Opini  

Malam Pergantian Tahun di Bawah Langit Duka Agam Yang Tercabik Luka

Oleh : Endrizal, S Pd

Guru : SDN 38 Lubuk Sao

Tahun Baru dua ribu dua puluh enam
datang tanpa gelegar cahaya, tanpa sorak yang memecah malam, tanpa dentuman dan cahaya kembang api, ia hadir seperti adagietto
pelan, dalam, dan menunduk melangkah di antara reruntuhan doa
dan luka yang belum sepenuhnya pulih.

Tak ada terompet dan kembang api,
hanya langit yang menahan air mata,
dan bumi yang masih bergetar oleh ingatan akan banjir, longsor, dan kehilangan.

Di nada rendah ini,
Keluarga Besar SDN 38 Lubuk Sao Kecamatan Tanjung Raya menyampaikan selamat memasuki tahun baru 2026. Bukan sebagai pesta, melainkan sebagai doa yang dibisikkan
Semoga Allah SWT
menurunkan berkah-Nya setenang hujan rahmat,
menguatkan iman yang sempat goyah,
melapangkan hati yang lelah, dan meneguhkan jiwa yang diuji oleh duka bertubi-tubi.

Kabupaten Agam masih berselimut kenangan pahit.
Alam memainkan simfoni kerasnya air yang meluap,
tanah yang runtuh, dan sunyi yang tinggal setelah segalanya berlalu.

Dari irama bencana itu,
kita belajar satu kebenaran klasik manusia hanyalah penumpang sementara,
dan alam tak pernah lupa
menegur kesombongan dengan caranya sendiri.

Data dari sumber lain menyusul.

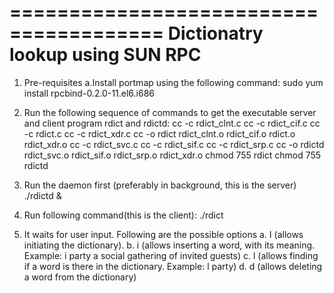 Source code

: =======================================
Dictionatry lookup using SUN RPC
=======================================
1. Pre-requisites 
a.Install portmap using the following command:
sudo yum install rpcbind-0.2.0-11.el6.i686

2. Run the following sequence of commands to get the executable server and client program rdict and rdictd: 
cc -c rdict_clnt.c
cc -c rdict_cif.c
cc -c rdict.c
cc -c rdict_xdr.c
cc -o rdict rdict_clnt.o rdict_cif.o rdict.o rdict_xdr.o
cc -c rdict_svc.c
cc -c rdict_sif.c
cc -c rdict_srp.c
cc -o rdictd rdict_svc.o rdict_sif.o rdict_srp.o rdict_xdr.o
chmod 755 rdict
chmod 755 rdictd

3. Run the daemon first (preferably in background, this is the server)
./rdictd &

4. Run following command(this is the client):
./rdict

5. It waits for user input. Following are the possible options
        a. I                    (allows initiating the dictionary).
        b. i <word> <meaning>   (allows inserting a word, with its meaning. Example: i party a social gathering of invited guests)
        c. l <word>             (allows finding if a word is there in the dictionary. Example: l party)
        d. d <word>             (allows deleting a word from the dictionary)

Semoga bencana segera reda. Semoga luka bumi dipulihkan, dan luka manusia disembuhkan oleh waktu, gotong royong,
serta kasih yang tak pernah meminta balasan.

Di posko pengungsian dan rumah singgah, harapan mungkin hanya setitik nada minor, namun ia terus hidup, setia berdetak di dada mereka yang memilih bertahan. Pergantian tahun bukan sekadar pergantian angka, melainkan jeda panjang untuk mendengar suara hati sendiri.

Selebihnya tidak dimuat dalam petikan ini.